China's Rural-To-Urban Migration

In southwest China, one municipality is trying to usher in a new modern age by encouraging rural residents to move into urban areas. The flood may create one of the most populous cities in the world, but many rural migrants are hesitant to move.

1 minute read

July 29, 2007, 9:00 AM PDT

By Nate Berg


"According to official figures, about 45% of Chongqing's people live in urban areas (nearly half in the would-be-Manhattan of Chongqing proper). But Chongqing's leaders, determined to make their vast municipality an oasis of modernity in China's backward west, say that by 2020 the municipality must be 70% 'urbanised'."

"Statistics like these make China's property developers drool. The municipality's official population is more than 30m, which if it were a single city would make it one of the largest in the world. To achieve the 2020 target, country-dwellers must move into urban areas at a rate of more than 500,000 a year. Large numbers of farmers will also seek their fortunes in other parts of China. Thanks to the lure of the wealthy coast, many have already done so.

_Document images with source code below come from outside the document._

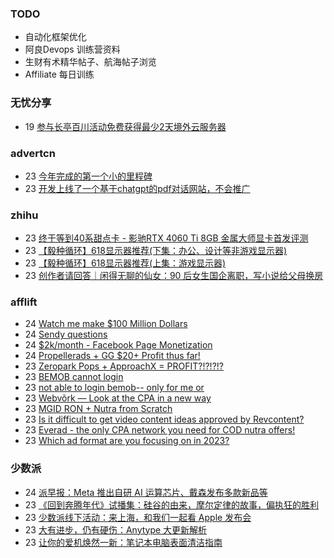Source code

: ### TODO
-  自动化框架优化
-  阿良Devops 训练营资料
-  生财有术精华帖子、航海帖子浏览
-  Affiliate 每日训练

### 无忧分享
<!-- ruyo:START -->
-  19 [参与长亭百川活动免费获得最少2天境外云服务器](https://51.ruyo.net/18392.html)<!-- ruyo:END -->

### advertcn
<!-- advertcn:START -->
-  23 [今年完成的第一个小的里程碑](https://www.advertcn.com/forum.php?mod=viewthread&tid=110523)
-  23 [开发上线了一个基于chatgpt的pdf对话网站，不会推广](https://www.advertcn.com/forum.php?mod=viewthread&tid=110511)<!-- advertcn:END -->

### zhihu
<!-- zhihu:START -->
-  23 [终于等到40系甜点卡 -  影驰RTX 4060 Ti 8GB 金属大师显卡首发评测](http://zhuanlan.zhihu.com/p/631637527?utm_campaign=rss&utm_medium=rss&utm_source=rss&utm_content=title)
-  23 [【毅种循环】618显示器推荐&lpar;下集：办公、设计等非游戏显示器&rpar;](http://zhuanlan.zhihu.com/p/631657244?utm_campaign=rss&utm_medium=rss&utm_source=rss&utm_content=title)
-  23 [【毅种循环】618显示器推荐&lpar;上集：游戏显示器&rpar;](http://zhuanlan.zhihu.com/p/631419079?utm_campaign=rss&utm_medium=rss&utm_source=rss&utm_content=title)
-  23 [创作者请回答｜闲得无聊的仙女：90 后女生国企离职，写小说给父母换房](http://zhuanlan.zhihu.com/p/631581461?utm_campaign=rss&utm_medium=rss&utm_source=rss&utm_content=title)<!-- zhihu:END -->

### afflift
<!-- afflift:START -->
-  24 [Watch me make $100 Million Dollars](https://afflift.com/f/threads/watch-me-make-100-million-dollars.10915/)
-  24 [Sendy questions](https://afflift.com/f/threads/sendy-questions.10567/)
-  24 [$2k/month - Facebook Page Monetization](https://afflift.com/f/threads/2k-month-facebook-page-monetization.10637/)
-  24 [Propellerads + GG $20+ Profit thus far!](https://afflift.com/f/threads/propellerads-gg-20-profit-thus-far.10969/)
-  23 [Zeropark Pops + ApproachX = PROFIT?!?!?!?](https://afflift.com/f/threads/zeropark-pops-approachx-profit.10973/)
-  23 [BEMOB cannot login](https://afflift.com/f/threads/bemob-cannot-login.10990/)
-  23 [not able to login bemob-- only for me or](https://afflift.com/f/threads/not-able-to-login-bemob-only-for-me-or.10991/)
-  23 [Webvõrk — Look at the CPA in a new way](https://afflift.com/f/threads/webv%C3%B5rk-%E2%80%94-look-at-the-cpa-in-a-new-way.2820/)
-  23 [MGID RON + Nutra from Scratch](https://afflift.com/f/threads/mgid-ron-nutra-from-scratch.10949/)
-  23 [Is it difficult to get video content ideas approved by Revcontent?](https://afflift.com/f/threads/is-it-difficult-to-get-video-content-ideas-approved-by-revcontent.10983/)
-  23 [Everad - the only CPA network you need for COD nutra offers!](https://afflift.com/f/threads/everad-the-only-cpa-network-you-need-for-cod-nutra-offers.7700/)
-  23 [Which ad format are you focusing on in 2023?](https://afflift.com/f/threads/which-ad-format-are-you-focusing-on-in-2023.10515/)<!-- afflift:END -->

### 少数派
<!-- sspai:START -->
-  24 [派早报：Meta 推出自研 AI 运算芯片、戴森发布多款新品等](https://sspai.com/post/79964)
-  23 [《回到奔腾年代》试播集：硅谷的由来，摩尔定律的故事，偏执狂的胜利](https://sspai.com/post/79836)
-  23 [少数派线下活动：来上海，和我们一起看 Apple 发布会](https://sspai.com/post/79946)
-  23 [大有进步，仍有硬伤：Anytype 大更新解析](https://sspai.com/post/79949)
-  23 [让你的爱机焕然一新：笔记本电脑表面清洁指南](https://sspai.com/post/79956)<!-- sspai:END -->
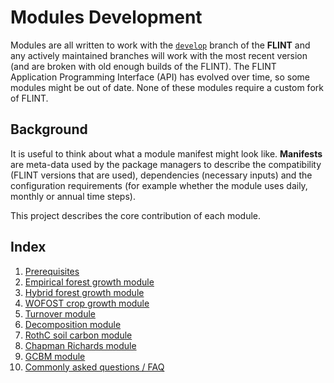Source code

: # Modules Development

Modules are all written to work with the [`develop`](https://github.com/moja-global/FLINT/tree/develop) branch of the **FLINT** and any actively maintained branches will work with the most recent version (and are broken with old enough builds of the FLINT). The FLINT Application Programming Interface (API) has evolved over time, so some modules might be out of date. None of these modules require a custom fork of FLINT.

## Background

It is useful to think about what a module manifest might look like. **Manifests** are meta-data used by the package managers to describe the compatibility (FLINT versions that are used), dependencies (necessary inputs) and the configuration requirements (for example whether the module uses daily, monthly or annual time steps).

This project describes the core contribution of each module.

## Index

1.  [Prerequisites](Prerequisites.md)
2.  [Empirical forest growth module](empirical-forest-growth-module.md)
3.  [Hybrid forest growth module](hybrid-forest-growth-module.md)
4.  [WOFOST crop growth module](wofost-crop-growth-module.md)
5.  [Turnover module](turnover-module.md)
6.  [Decomposition module](decomposition-module.md)
7.  [RothC soil carbon module](rothc-soil-carbon-module.md)
8.  [Chapman Richards module](chapman-richards-module.md)
9.  [GCBM module](gcbm-module.md)
10. [Commonly asked questions / FAQ](FAQ.md)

Chongqing's resident population - official population minus migrants to other provinces - fell by 500,000 between 2000 and 2005. But around half of those who migrate to urban areas remain in Chongqing municipality."

"Much of China's migration to the cities is therefore temporary - many city dwellers will one day return to their farms-and some scholars reckon Chongqing's real urbanisation rate is far lower than the official figures suggest."